Questions about performance testing
Hello, I encountered some issues while conducting performance testing. I reviewed previous issues, but they did not resolve my problem. Could you please help me with a detailed explanation? I would greatly appreciate it.
I have implemented a simple HTTP proxy using Nginx (OpenResty and Nginx-Rust) and Pingora.
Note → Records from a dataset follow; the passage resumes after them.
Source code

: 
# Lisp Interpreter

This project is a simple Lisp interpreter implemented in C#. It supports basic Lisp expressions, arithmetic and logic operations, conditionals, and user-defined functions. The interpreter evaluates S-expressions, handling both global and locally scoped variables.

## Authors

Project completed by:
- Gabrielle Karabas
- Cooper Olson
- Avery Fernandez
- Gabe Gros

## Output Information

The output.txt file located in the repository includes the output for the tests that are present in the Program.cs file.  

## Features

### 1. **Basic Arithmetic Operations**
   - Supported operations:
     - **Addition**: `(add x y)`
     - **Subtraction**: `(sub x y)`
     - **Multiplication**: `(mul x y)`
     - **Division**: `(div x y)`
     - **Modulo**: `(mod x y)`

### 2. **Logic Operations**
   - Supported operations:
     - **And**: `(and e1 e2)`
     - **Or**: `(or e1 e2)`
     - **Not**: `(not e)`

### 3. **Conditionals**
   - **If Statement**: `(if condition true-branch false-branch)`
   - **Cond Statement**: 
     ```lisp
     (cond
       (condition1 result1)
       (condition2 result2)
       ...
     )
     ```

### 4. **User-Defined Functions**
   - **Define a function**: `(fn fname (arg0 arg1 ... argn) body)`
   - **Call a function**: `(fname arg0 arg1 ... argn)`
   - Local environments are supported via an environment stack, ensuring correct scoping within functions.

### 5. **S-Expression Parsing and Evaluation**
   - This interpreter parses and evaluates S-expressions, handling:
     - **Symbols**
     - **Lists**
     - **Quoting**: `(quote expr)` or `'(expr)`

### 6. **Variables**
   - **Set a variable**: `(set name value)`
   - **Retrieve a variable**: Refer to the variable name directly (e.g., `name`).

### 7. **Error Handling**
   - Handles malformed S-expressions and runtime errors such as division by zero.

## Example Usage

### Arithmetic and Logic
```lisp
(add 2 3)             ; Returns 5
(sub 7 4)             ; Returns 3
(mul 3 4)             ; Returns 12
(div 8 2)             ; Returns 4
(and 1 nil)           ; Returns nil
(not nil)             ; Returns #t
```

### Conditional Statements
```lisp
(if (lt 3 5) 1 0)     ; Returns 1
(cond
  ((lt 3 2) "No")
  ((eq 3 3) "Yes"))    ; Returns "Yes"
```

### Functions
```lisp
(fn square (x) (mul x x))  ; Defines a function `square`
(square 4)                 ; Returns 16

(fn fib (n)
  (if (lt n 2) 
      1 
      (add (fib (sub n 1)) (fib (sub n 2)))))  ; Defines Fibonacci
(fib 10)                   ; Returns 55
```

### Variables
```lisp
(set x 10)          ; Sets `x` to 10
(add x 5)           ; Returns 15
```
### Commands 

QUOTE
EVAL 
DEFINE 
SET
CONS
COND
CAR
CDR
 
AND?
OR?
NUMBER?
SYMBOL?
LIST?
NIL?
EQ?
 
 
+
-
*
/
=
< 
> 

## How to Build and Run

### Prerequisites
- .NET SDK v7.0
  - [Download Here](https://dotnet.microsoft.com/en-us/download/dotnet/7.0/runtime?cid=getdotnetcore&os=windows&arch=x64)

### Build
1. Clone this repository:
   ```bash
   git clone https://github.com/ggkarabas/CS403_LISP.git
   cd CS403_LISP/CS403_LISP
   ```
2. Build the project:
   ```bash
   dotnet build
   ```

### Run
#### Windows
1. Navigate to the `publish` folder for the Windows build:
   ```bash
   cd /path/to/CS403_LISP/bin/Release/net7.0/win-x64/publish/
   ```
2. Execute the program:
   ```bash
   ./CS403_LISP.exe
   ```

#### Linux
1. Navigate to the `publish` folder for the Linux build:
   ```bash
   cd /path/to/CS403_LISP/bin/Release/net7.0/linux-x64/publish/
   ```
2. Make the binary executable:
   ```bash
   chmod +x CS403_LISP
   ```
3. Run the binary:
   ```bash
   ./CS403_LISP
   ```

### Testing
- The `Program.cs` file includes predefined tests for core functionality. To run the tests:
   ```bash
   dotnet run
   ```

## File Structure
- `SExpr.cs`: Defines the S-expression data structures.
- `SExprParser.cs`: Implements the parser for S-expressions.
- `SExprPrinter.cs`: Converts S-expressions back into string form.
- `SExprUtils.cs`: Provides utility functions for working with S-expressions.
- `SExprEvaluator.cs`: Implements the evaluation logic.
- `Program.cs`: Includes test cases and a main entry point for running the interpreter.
Below is the code I have implemented based on the example [modify_response]:
pub struct Json2Yaml {
addr: std::net::SocketAddr,
}
impl ProxyHttp for Json2Yaml {
type CTX = MyCtx;
fn new_ctx(&self) -> Self::CTX {
MyCtx { buffer: vec![] }
}
async fn upstream_peer(
&self,
_session: &mut Session,
_ctx: &mut Self::CTX,
) -> Result<Box<HttpPeer>> {
let peer = Box::new(HttpPeer::new(self.addr, false, "".to_string()));
Ok(peer)
}
}
fn main() {
env_logger::init();
let opt = Opt::parse();
let mut my_server = Server::new(Some(opt)).unwrap();
my_server.bootstrap();
let mut my_proxy = pingora_proxy::http_proxy_service(
&my_server.configuration,
Json2Yaml {
// hardcode the IP of ip.jsontest.com for now
addr: ("172.24.1.1", 80)
.to_socket_addrs()
.unwrap()
.next()
.unwrap(),
},
);
my_proxy.add_tcp("0.0.0.0:6191");
my_server.add_service(my_proxy);
my_server.run_forever();
}
config:
---
version: 1
threads: 8
My testing was conducted on an Ubuntu system with 8 cores and 16 GB of MEM. Nginx started 8 worker processes.
1. Using wrk for testing:
wrk -t10 -c1000 -d30s http://172.24.1.2:6191
The result of Nginx:
Thread Stats Avg Stdev Max +/- Stdev
Latency 206.88ms 307.06ms 1.88s 81.37%
Req/Sec 3.02k 1.07k 9.78k 74.21%
903397 requests in 30.10s, 4.27GB read
Socket errors: connect 0, read 0, write 0, timeout 748
Requests/sec: 30014.11
Transfer/sec: 145.21MB
The total CPU usage is around 50%, and the memory usage of each worker can be ignored.
The result of Pingora:
Thread Stats Avg Stdev Max +/- Stdev
Latency 180.33ms 288.71ms 1.81s 83.00%
Req/Sec 2.99k 0.87k 5.78k 67.27%
893573 requests in 30.02s, 4.22GB read
Socket errors: connect 0, read 0, write 0, timeout 795
Requests/sec: 29766.67
Transfer/sec: 144.01MB
The total CPU usage is around 70%, and the memory usage increases by 0.3% after each test (0->0.9->1.2).
-
Q1: In terms of throughput, Nginx performs slightly better than Pingora, while Pingora shows slightly lower latency compared to Nginx. (Isn't that a bit strange?) Overall, the overall conclusion is that the differences between the two are not significant. Does this align with your expectations?
-
Q2: In terms of CPU usage, the overhead of Pingora is significantly greater than that of Nginx. Is this in line with your expectations? Regarding memory, I’ve noticed that memory usage increases after each test and does not recover. Could this indicate a memory leak?
2. Using ab for testing:
ab -n 10000 -c 100 http://172.24.1.2:6191/
When I perform testing with ab, Pingora times out:
Benchmarking 172.24.19.185 (be patient)
apr_pollset_poll: The timeout specified has expired (70007)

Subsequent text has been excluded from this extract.